School of Health Sciences

How can some of the key ideas in public health and social justice research be applied to the area of disaster risk reduction, response and recovery? This question is a central focus of the work of Dr Suzanne Phibbs from the School of Health Sciences. ‘In public health, the inverse care law refers to the idea that people who need the most care and are the most vulnerable actually receive the least care and to a lesser standard,’ she explained. ‘I’ve taken that idea and applied it to the area of disasters in terms of how agencies, the state, emergency services and emergency service infrastructure are set up to respond to disasters. The same kinds of things emerge — the people who are most vulnerable tend to be most severely impacted in disasters, and they also don’t have the kinds of social capital or networks and resources to be able to access emergency services or resources post-disaster easily.’

An example of this situation occurred after the Kaikōura/Hurunui earthquake, when building inspectors from that region were sent by the government to Wellington to assess the built infrastructure, meaning locals had to wait for their buildings to be checked. Even worse, some communities were completely cut off in the aftermath of the disaster and not accessed by emergency services, meaning they were forced to spend weeks looking after each other.

‘Mental health resources in particular haven’t been forthcoming for those communities, and there’s excess need for mental health resources in that region,’ said Dr Phibbs, ‘and when they did get resources for mental health services, they were inadequate compared to the need that’s there. When there was a change of government, there was additional funding for mental health services in the Kaikōura and Hurunui regions but underfunding still persists, meaning that the people who will miss out will be the ones who are most in need and least able to access services. That’s an example of that inverse response law impacting those communities.’
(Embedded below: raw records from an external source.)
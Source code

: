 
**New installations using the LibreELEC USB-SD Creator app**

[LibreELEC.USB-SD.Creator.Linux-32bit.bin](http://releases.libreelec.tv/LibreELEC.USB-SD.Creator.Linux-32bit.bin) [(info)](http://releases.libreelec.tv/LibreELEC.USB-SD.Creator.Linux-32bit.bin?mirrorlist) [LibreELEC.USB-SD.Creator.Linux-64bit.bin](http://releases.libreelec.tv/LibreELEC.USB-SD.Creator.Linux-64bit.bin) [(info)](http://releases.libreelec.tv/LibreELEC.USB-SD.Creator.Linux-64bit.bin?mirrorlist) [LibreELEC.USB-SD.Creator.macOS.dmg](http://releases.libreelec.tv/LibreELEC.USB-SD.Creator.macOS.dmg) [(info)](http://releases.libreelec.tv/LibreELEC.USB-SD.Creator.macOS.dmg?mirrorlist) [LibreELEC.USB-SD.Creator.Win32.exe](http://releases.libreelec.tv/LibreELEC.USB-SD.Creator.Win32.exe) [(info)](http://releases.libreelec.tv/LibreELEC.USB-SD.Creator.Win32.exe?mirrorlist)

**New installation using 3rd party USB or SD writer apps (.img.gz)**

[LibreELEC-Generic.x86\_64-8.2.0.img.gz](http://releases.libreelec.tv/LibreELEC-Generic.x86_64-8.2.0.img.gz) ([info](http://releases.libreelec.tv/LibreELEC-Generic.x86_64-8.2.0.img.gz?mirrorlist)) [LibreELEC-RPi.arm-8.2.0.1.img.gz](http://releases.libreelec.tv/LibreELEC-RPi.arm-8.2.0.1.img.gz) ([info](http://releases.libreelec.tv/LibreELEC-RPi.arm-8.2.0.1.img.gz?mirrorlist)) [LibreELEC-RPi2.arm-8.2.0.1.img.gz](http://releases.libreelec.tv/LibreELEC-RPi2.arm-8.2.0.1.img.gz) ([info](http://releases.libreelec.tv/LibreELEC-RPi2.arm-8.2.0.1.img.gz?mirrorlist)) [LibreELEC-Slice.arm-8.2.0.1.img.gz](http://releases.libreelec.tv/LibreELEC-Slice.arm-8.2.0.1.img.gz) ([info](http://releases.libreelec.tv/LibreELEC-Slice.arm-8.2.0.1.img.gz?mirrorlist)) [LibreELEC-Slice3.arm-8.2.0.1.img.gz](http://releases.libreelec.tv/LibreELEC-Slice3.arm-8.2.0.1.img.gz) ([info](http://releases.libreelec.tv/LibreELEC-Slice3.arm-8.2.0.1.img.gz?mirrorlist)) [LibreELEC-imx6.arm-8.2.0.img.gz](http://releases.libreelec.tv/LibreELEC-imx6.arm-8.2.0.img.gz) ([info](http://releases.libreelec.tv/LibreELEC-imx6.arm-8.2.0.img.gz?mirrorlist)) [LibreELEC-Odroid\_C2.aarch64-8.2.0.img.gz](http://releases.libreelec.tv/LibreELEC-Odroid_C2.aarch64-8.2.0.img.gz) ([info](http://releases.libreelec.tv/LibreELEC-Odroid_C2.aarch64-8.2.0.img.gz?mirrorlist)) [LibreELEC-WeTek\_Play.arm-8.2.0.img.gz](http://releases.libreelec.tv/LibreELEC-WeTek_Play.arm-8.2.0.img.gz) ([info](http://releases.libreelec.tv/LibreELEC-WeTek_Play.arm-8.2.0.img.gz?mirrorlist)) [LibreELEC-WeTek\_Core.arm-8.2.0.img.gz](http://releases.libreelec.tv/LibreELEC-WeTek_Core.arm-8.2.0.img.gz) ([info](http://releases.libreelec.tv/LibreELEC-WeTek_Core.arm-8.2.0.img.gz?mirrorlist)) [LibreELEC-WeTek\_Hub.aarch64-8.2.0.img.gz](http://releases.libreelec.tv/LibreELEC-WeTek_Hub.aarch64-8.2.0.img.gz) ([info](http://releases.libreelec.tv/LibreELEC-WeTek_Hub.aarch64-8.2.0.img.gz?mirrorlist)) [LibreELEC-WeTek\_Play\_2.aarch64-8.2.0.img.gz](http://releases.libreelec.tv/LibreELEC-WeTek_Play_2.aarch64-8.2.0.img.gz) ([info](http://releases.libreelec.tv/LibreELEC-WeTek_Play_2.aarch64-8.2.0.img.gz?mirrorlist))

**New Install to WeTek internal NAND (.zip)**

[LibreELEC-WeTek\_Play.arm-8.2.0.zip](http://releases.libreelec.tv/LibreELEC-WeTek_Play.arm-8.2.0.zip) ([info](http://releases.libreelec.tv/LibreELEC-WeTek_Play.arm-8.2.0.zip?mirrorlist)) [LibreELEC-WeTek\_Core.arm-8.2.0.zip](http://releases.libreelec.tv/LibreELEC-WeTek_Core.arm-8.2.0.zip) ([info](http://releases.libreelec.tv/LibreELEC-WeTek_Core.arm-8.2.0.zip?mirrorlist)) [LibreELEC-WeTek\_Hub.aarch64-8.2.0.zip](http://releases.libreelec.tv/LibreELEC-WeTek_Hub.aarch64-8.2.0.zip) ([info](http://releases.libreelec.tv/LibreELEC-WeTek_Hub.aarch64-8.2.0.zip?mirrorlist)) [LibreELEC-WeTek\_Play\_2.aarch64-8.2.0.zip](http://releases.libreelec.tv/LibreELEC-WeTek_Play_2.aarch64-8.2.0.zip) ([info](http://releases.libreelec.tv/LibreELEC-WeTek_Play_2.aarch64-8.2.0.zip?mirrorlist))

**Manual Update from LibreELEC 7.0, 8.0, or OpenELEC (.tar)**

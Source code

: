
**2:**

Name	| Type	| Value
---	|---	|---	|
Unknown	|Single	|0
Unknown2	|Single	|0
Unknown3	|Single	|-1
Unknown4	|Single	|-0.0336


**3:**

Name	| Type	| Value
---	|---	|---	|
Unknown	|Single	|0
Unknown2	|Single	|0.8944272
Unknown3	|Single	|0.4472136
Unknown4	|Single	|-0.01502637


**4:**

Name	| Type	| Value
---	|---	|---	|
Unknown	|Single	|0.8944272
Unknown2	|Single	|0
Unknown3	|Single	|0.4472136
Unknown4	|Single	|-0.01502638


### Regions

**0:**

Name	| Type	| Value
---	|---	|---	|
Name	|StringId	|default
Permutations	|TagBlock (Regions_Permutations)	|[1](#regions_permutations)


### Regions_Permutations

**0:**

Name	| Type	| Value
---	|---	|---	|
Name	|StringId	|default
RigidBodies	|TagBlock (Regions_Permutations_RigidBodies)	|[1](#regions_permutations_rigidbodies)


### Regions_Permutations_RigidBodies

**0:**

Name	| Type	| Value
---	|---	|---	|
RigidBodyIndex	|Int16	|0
A significant part of the problem is privatisation of disaster risk. ‘The state is increasingly withdrawing from managing risk and is transferring it to vulnerable citizens who have the least capacity to absorb it,’ said Dr Phibbs. ‘You see that with people saying that insurance cover for earthquakes is becoming unaffordable, so that’s part of that shifting from the state to private citizens in terms of the cost of risk. Coastal erosion is another example where the government is reluctant to step in and at the moment private citizens are bearing the cost of most of that risk. We haven’t even started looking at third-world countries — that’s just what’s happening in countries like New Zealand that can afford to manage risk, whereas in developing countries where they can’t afford it, it’s even more problematic. In the process of cost-cutting, policy antecedents that focused on neoliberal principles of competition, efficiency and austerity transfer risk to the most vulnerable sectors of the community who have the least capacity to absorb it. These principles are becoming more relevant with climate change and with the accelerating costs of disasters around the world such as bushfires, earthquakes and flooding.’

However, amongst the difficulties, Dr Phibbs has identified some success stories. Together with Associate Professor Christine Kenney (who is also featured in this edition of Rangahau), she worked with Ngāi Tahu for a year documenting stories of the Christchurch earthquakes. The resulting research is now one of the most documented indigenous responses to a disaster. ‘The Māori response to the disaster was extremely positive,’ said Dr Phibbs, ‘just the way the Māori community came together to provide support to the Christchurch community. The Māori response was run through Ngāi Tahu but supported by iwi right across New Zealand, who provided resources such as food, financial assistance, advice, water, shelter and medical care to 20,000 households in the eastern suburbs.’ 

Again, the principles of the inverse response law emerged from this research, but this time, in a more positive way. ‘The Māori community’s response was for people who would normally be outside the mainstream response, for those who were vulnerable, for the people who would fall through the safety net that the government put in place.’

The research has informed government strategies in the area of disasters and recognised the contribution that Māori communities can provide in disaster response contexts; combined with civil defence emergency management, they can double the capacity of the response. The government has recently made an announcement for $12 million of funding for marae to help them prepare to respond to disasters, the first time that government funding has been specifically targeted at supporting effective disaster responses by Māori.